Yes, thank you. This has been an honor. Allen Wronowski, current PGA of America President, appointed me to this committee. It is a collection of PGA leaders called together to discuss the current state of golf instruction in America. We met this past March in St. Louis and will meet again in the Fall in Maryland. The concern is that more people are leaving the game of golf and we, as an industry, need to do better to retain them. What we are discovering is that we need to make golf fun, allow it to take less time, and become more welcoming to the non-traditional golfer, as well as get more creative in our programming.
6. People are playing less golf and fewer are entering the game. As a tenured teacher, what is your perspective on making the game of golf more accessible?

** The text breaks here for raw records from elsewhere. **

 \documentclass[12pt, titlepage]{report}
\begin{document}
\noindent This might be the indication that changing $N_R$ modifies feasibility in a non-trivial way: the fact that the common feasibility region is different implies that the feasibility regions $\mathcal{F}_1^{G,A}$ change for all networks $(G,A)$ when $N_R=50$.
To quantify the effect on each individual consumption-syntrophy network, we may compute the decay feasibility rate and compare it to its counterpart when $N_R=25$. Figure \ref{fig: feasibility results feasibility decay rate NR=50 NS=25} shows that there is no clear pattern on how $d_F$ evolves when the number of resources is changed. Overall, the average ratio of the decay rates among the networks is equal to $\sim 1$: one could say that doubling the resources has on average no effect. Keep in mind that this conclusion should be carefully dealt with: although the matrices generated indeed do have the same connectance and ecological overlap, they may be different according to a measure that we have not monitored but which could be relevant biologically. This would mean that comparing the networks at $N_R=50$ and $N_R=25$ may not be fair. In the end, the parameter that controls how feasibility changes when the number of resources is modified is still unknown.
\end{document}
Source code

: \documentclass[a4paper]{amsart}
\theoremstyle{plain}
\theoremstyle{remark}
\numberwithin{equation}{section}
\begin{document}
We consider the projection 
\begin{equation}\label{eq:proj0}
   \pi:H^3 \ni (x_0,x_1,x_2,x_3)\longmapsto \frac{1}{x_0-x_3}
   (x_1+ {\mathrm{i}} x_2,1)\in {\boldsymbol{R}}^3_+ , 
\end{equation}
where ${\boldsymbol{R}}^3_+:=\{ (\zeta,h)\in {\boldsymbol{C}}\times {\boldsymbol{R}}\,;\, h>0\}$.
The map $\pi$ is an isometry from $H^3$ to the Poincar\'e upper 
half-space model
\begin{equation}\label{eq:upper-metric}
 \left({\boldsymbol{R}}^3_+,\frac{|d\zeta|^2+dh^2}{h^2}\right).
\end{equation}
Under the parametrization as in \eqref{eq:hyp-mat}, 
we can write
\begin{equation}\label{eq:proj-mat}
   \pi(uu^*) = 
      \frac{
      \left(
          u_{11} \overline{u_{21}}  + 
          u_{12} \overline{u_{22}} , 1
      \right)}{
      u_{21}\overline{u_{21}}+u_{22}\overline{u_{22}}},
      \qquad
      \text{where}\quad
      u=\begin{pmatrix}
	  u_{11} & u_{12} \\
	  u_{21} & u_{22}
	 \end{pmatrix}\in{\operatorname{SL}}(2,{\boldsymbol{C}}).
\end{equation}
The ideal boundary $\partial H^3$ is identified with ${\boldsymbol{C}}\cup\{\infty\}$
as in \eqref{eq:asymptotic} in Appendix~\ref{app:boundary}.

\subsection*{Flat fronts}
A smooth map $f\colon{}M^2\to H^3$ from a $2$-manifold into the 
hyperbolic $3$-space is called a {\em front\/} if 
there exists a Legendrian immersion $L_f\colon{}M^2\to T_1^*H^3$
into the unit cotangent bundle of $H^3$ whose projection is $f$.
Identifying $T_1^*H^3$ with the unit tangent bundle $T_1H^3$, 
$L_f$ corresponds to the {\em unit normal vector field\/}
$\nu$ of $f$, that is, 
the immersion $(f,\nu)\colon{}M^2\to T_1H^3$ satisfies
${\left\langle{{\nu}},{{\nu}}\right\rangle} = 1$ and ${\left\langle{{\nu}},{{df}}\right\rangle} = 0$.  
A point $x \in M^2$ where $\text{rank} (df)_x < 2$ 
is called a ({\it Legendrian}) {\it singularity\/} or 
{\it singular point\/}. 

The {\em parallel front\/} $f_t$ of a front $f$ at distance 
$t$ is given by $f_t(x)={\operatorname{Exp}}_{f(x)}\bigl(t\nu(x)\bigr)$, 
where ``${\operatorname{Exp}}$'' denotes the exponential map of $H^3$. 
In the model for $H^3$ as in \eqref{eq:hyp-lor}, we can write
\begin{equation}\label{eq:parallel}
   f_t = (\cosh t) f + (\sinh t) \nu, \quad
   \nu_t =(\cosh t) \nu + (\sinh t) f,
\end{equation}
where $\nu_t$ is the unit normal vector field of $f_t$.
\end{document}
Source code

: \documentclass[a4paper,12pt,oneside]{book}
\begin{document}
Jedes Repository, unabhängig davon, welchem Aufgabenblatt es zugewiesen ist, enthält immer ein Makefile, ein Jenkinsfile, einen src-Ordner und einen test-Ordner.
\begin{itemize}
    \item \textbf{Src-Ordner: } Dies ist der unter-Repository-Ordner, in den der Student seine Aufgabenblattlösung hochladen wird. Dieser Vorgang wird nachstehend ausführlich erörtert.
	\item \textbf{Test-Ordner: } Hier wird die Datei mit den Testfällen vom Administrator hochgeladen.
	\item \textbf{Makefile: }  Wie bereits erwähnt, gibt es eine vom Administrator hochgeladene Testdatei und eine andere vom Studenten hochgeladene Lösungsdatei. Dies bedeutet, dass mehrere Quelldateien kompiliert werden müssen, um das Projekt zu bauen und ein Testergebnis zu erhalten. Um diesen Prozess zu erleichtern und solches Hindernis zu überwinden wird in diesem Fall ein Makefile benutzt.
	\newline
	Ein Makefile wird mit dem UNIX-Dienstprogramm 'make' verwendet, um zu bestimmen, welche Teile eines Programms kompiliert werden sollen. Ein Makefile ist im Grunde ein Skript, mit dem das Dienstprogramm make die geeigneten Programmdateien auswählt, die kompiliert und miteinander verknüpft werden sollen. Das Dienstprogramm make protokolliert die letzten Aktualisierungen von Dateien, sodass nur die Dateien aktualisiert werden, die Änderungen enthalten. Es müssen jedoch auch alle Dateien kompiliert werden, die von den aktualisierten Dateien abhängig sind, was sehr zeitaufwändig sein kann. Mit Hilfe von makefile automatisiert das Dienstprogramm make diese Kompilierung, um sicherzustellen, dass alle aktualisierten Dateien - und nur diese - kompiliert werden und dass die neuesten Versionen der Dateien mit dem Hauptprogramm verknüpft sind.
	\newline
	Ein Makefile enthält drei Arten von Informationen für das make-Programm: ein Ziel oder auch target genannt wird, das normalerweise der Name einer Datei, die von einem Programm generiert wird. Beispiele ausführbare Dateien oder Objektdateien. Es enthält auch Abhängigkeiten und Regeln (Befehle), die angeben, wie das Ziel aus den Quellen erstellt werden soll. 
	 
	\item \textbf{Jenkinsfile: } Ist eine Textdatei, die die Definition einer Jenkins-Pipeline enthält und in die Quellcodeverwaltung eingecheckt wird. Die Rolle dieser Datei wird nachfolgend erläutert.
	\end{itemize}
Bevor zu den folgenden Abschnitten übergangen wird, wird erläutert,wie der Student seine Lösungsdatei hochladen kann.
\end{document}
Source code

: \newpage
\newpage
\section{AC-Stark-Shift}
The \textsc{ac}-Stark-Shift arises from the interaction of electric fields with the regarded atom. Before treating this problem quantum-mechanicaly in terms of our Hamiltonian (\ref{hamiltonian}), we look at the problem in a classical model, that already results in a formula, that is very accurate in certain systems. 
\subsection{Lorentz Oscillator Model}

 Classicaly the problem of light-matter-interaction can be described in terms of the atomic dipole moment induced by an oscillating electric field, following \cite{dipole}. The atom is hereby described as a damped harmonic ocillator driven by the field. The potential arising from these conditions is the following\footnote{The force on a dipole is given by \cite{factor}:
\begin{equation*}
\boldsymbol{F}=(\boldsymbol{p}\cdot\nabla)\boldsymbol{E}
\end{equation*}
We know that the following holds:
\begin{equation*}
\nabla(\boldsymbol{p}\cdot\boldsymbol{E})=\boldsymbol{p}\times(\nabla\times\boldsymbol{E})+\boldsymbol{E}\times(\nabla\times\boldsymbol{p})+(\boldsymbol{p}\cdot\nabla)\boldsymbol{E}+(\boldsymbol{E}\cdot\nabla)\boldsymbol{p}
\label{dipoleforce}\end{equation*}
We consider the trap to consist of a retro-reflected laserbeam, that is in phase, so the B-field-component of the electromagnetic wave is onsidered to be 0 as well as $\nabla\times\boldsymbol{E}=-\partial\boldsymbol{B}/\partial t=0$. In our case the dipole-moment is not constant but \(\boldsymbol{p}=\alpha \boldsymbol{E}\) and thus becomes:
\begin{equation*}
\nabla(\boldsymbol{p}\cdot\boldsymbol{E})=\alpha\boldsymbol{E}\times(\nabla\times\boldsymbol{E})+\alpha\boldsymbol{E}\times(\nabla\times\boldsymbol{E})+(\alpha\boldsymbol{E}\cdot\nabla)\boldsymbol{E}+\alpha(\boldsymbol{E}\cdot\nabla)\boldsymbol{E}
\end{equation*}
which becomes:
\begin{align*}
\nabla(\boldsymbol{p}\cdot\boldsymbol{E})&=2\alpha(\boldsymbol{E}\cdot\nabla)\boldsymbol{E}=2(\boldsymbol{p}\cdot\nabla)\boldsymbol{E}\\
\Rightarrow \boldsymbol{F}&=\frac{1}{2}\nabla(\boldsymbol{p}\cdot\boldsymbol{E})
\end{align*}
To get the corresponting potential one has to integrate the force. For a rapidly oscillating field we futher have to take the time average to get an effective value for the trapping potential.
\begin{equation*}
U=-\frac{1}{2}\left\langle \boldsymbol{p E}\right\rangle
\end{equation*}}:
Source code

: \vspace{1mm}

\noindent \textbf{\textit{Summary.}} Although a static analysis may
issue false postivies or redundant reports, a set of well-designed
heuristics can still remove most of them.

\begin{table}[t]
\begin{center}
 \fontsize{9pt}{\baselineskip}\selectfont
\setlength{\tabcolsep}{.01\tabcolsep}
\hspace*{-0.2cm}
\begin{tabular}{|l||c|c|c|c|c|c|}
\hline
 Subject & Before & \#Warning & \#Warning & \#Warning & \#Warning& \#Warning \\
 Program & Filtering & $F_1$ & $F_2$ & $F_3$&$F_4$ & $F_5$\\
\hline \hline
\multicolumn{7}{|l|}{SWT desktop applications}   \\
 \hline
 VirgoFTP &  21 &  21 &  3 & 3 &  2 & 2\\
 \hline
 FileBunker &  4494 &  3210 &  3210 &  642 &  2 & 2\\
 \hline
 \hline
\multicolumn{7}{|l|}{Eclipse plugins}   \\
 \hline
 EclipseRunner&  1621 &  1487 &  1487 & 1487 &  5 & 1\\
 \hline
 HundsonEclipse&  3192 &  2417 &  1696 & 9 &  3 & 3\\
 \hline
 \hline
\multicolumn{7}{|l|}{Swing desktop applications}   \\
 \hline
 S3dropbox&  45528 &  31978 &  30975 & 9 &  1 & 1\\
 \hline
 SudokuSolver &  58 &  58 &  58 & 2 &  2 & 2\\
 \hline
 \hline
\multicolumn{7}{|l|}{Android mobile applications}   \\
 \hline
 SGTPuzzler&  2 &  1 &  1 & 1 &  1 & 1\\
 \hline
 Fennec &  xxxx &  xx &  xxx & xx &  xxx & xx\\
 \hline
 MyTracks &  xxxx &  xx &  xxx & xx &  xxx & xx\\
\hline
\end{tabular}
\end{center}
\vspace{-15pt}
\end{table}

I am in agreement. And, at the National Instruction Committee Meeting, we all agreed, based on some extensive research, that we need somewhat of a paradigm shift in order for golf to improve its numbers. However, my take on this is also that not everyone should really play the game. It is a hard game. We can’t force people to play. They need to have a passion for it. We need to keep the players we have and invite more women and juniors into the game. We need to make the game more family friendly. More programs may not be the answer. Some of the complaints are that golf takes too long, is too difficult, and is too expensive. I believe all of this to be true in a lot of cases. I think we need to promote more playing of 3, 6, 9, 12 or 15 holes in addition to 18 holes. This would not have to interfere with the regular golfer’s game, but maybe people should be able to “pay per hole” in golf. This might help. And, maybe we need to involve more technology on courses using smart phones to entice the younger golfers. Their lives are spent texting, using apps, and on Facebook and Twitter. In a lot of cases, kids are not comfortable outdoors. They find it boring. Hard to believe, but if we somehow included some technology, this might entice them.
But, remember, golf is not for everyone, just like knitting or bowling is not for everyone! Let’s encourage people to have fun and the passion will follow. We can’t coerce people to come play golf. Maybe the game just grew too fast and now we are seeing a correction. Time will tell. But, in the meantime, my love and zest for the game will never fade! Thank you!